As November arrives with its colder days and darker evenings, I always think of it as the time of year for ‘looking back’. At the beginning of the month we celebrate All Saints and All Souls Day – a time when we remember those who have gone before us, that cloud of witnesses who include the named and un-named saints – those we have loved and those whose example we try to emulate. That is followed, this year on 13th November, with Remembrance Day when we gather as churches together to look back and remember those who have given their lives in the defence of liberty, to repent of humanity’s drive to go to war and to pray for peace. The month then ends with our AGM on Nov 20th – a time when we give thanks for the year past and to look forward in God’s grace to the year ahead.

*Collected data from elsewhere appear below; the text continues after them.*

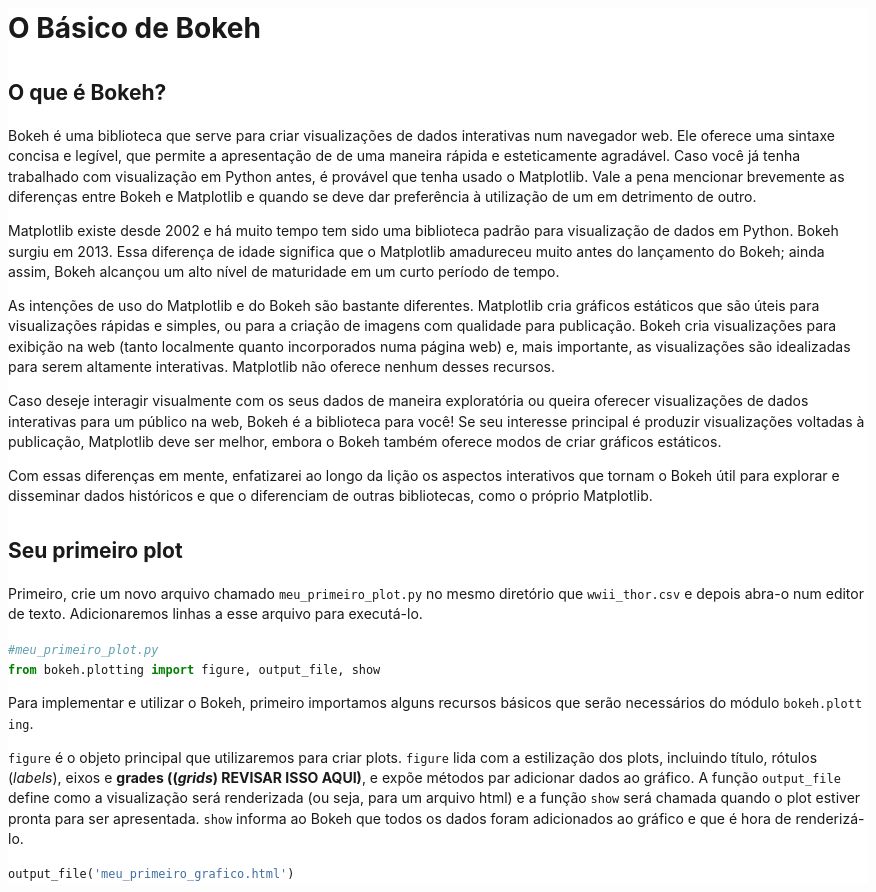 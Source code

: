 # O Básico de Bokeh

## O que é Bokeh?

Bokeh é uma biblioteca que serve para criar visualizações de dados interativas num navegador web. Ele oferece uma sintaxe concisa e legível, que permite a apresentação de  de uma maneira rápida e esteticamente agradável. Caso você já tenha trabalhado com visualização em Python antes, é provável que tenha usado o Matplotlib. Vale a pena mencionar brevemente as diferenças entre Bokeh e Matplotlib e quando se deve dar preferência à utilização de um em detrimento de outro.

Matplotlib existe desde 2002 e há muito tempo tem sido uma biblioteca padrão para visualização de dados em Python. Bokeh surgiu em 2013. Essa diferença de idade significa que o Matplotlib amadureceu muito antes do lançamento do Bokeh; ainda assim, Bokeh alcançou um alto nível de maturidade em um curto período de tempo. 

As intenções de uso do Matplotlib e do Bokeh são bastante diferentes. Matplotlib cria gráficos estáticos que são úteis para visualizações rápidas e simples, ou para a criação de imagens com qualidade para publicação. Bokeh cria visualizações para exibição na web (tanto localmente quanto incorporados numa página web) e, mais importante, as visualizações são idealizadas para serem altamente interativas. Matplotlib não oferece nenhum desses recursos.

Caso deseje interagir visualmente com os seus dados de maneira exploratória ou queira oferecer visualizações de dados interativas para um público na web, Bokeh é a biblioteca para você! Se seu interesse principal é produzir visualizações voltadas à publicação, Matplotlib deve ser melhor, embora o Bokeh também oferece modos de criar gráficos estáticos.

Com essas diferenças em mente, enfatizarei ao longo da lição os aspectos interativos que tornam o Bokeh útil para explorar e disseminar dados históricos e que o diferenciam de outras bibliotecas, como o próprio Matplotlib.

## Seu primeiro plot

Primeiro, crie um novo arquivo chamado `meu_primeiro_plot.py` no mesmo diretório que `wwii_thor.csv` e depois abra-o num editor de texto. Adicionaremos linhas a esse arquivo para executá-lo.

```python
#meu_primeiro_plot.py
from bokeh.plotting import figure, output_file, show
```

Para implementar e utilizar o Bokeh, primeiro importamos alguns recursos básicos que serão necessários do módulo `bokeh.plotting`.

`figure` é o objeto principal que utilizaremos para criar plots. `figure` lida com a estilização dos plots, incluindo título, rótulos (*labels*), eixos e **grades ((*grids*) REVISAR ISSO AQUI)**, e expõe métodos par adicionar dados ao gráfico. A função `output_file` define como a visualização será renderizada (ou seja, para um arquivo html) e a função `show` será chamada quando o plot estiver pronta para ser apresentada. `show` informa ao Bokeh que todos os dados foram adicionados ao gráfico e que é hora de renderizá-lo.

```python
output_file('meu_primeiro_grafico.html')
```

It is good to reflect. It is good to look back, not in maudlin, regretful way, but in rather with a willingness to learn from what has gone before and with an open heart of gratitude to God for all the blessings we have received.

One way to do this on a daily basis is to pray the Ignatian prayer of the Examen. It is a method of prayer which Ignatius thought was the most important one for his monks to learn. He even encouraged them to pray it three times a day – and in hard times even more often! In the Examen, which I pray in the evening (once is enough for me!), I look back over the previous 24 hours and bring to mind the moments I have been aware of God’s presence. These moments are rarely earth shattering – but they are times when my heart has been lifted… perhaps with laughter, a smile from another, a hold of a baby, a giving of time to someone in need, a word of thanks, a task completed. All of these are experienced in love and goodness, and as St John writes – where there is love there is God. I give thanks for each and every one of them.

During the Examen prayer I also write down those moments when I have turned away from God during the past day… when I’ve thought things which are not kind, said something without thinking or followed my ego. And I repent.

Through this daily practice it becomes easier to spot the good moments as they occur… and makes me more aware of God’s presence in the ordinary, in the day to day. It also encourages me to see the world and my life in God’s perspective rather than my own – and that is a positive healthy way to be, particularly when life is so turbulent around us.

I am so glad that each year at Holy Trinity I can look back and name so many positive moments. You will hear more of them at the AGM, but for now I give thanks.